» To do: Which of the lines below include "caret"? Each one should be copied out.

» The data:
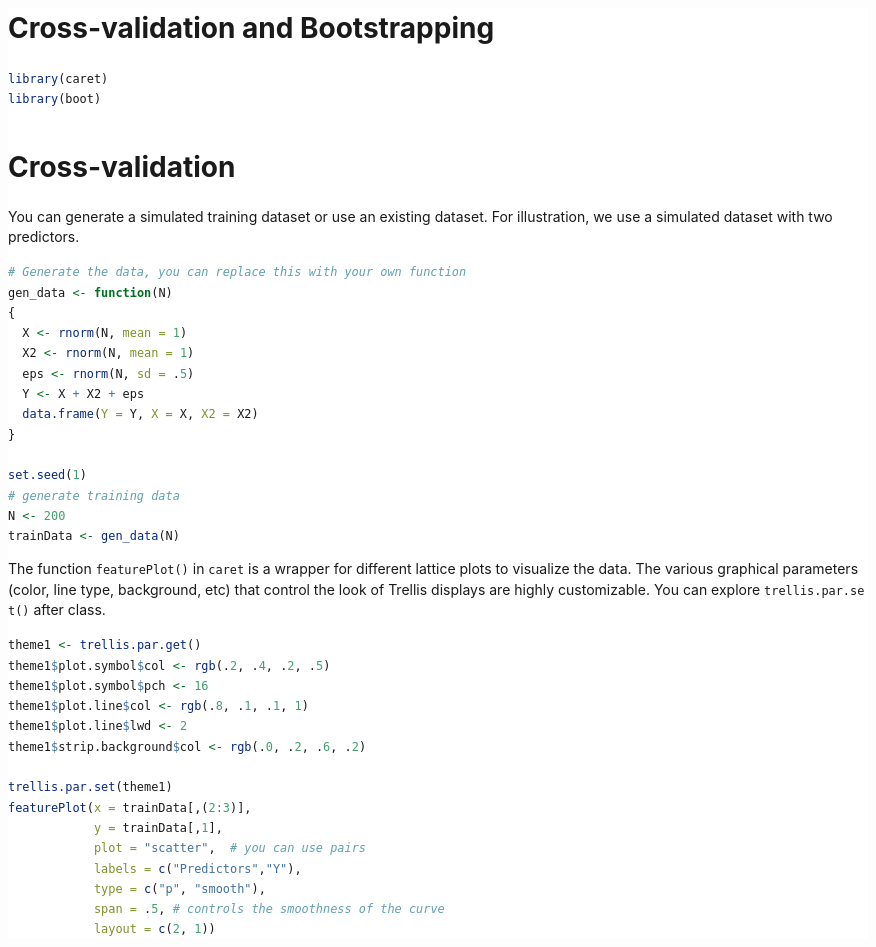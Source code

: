 Cross-validation and Bootstrapping
================

``` r
library(caret)
library(boot)
```

Cross-validation
================

You can generate a simulated training dataset or use an existing dataset. For illustration, we use a simulated dataset with two predictors.

``` r
# Generate the data, you can replace this with your own function
gen_data <- function(N)
{
  X <- rnorm(N, mean = 1)
  X2 <- rnorm(N, mean = 1)
  eps <- rnorm(N, sd = .5)
  Y <- X + X2 + eps
  data.frame(Y = Y, X = X, X2 = X2)
}

set.seed(1)
# generate training data
N <- 200
trainData <- gen_data(N)
```

The function `featurePlot()` in `caret` is a wrapper for different lattice plots to visualize the data. The various graphical parameters (color, line type, background, etc) that control the look of Trellis displays are highly customizable. You can explore `trellis.par.set()` after class.

``` r
theme1 <- trellis.par.get()
theme1$plot.symbol$col <- rgb(.2, .4, .2, .5)
theme1$plot.symbol$pch <- 16
theme1$plot.line$col <- rgb(.8, .1, .1, 1)
theme1$plot.line$lwd <- 2
theme1$strip.background$col <- rgb(.0, .2, .6, .2)

trellis.par.set(theme1)
featurePlot(x = trainData[,(2:3)], 
            y = trainData[,1], 
            plot = "scatter",  # you can use pairs
            labels = c("Predictors","Y"),
            type = c("p", "smooth"),
            span = .5, # controls the smoothness of the curve
            layout = c(2, 1))
```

» Written solution:
library(caret)
The function `featurePlot()` in `caret` is a wrapper for different lattice plots to visualize the data. The various graphical parameters (color, line type, background, etc) that control the look of Trellis displays are highly customizable. You can explore `trellis.par.set()` after class.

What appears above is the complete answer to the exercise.